The Norwegian study shows that the children of divorced parents are more likely to be obese; in fact, 1.54 times more likely than children with parents that are still happily married. The researchers measured the body dimensions of over 3,000 school children and compared their findings against their parents’ marital status, before concluding that obesity was more common amongst children whose parents had been through a divorce.
Further research from a Texan university suggests that the reason behind this correlation is because children who live with both parents have more available resources to them and thus more opportunity to consume more. Other research suggests that children who feel hurt about their parent’s contentious relationship turn to food for comfort, have less normalised routines or may spend more time alone or at home, which gives them an increased access to junk food.

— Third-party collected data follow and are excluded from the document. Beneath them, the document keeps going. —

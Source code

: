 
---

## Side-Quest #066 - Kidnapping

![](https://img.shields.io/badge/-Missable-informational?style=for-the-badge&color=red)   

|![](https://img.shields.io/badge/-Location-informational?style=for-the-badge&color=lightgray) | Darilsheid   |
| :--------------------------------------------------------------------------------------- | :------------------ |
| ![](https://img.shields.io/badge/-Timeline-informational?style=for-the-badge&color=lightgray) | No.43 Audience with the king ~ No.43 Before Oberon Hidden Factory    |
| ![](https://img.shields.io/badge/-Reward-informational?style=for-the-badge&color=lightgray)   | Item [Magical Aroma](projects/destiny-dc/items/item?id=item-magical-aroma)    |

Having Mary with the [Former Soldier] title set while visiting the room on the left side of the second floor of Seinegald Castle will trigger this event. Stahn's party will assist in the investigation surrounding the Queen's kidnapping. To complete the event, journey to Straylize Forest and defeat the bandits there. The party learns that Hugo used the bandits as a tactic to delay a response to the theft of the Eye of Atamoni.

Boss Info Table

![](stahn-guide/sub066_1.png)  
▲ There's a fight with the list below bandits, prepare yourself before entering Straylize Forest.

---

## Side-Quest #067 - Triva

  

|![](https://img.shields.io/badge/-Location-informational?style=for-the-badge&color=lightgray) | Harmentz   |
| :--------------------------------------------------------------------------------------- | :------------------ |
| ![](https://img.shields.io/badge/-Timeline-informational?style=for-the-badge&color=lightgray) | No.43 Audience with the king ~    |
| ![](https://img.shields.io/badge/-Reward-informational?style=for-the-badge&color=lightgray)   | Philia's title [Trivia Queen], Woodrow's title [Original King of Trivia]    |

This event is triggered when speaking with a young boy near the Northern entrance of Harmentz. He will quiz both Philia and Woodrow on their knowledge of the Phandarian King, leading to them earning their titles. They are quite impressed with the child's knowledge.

The Norwegian study also found that children who eat meals with their parents have a lower risk of becoming obese, a finding which encourages family mealtimes and thus increases the amount of quality time spent with your child.
In divorce proceedings between couples with children, the Court will prioritise the welfare of the children and will make arrangements that best suit the child. The Courts believe that children should be given a safe and predictable routine to give them a sense of stability and control in what can be a disruptive or distressing time for them.
This suggests it is very desirable to provide children with a stable pattern of care arranged between you and your ex-partner, provide them with quality time and aim for an amicable working relationship with your ex-partner to make it work for the child.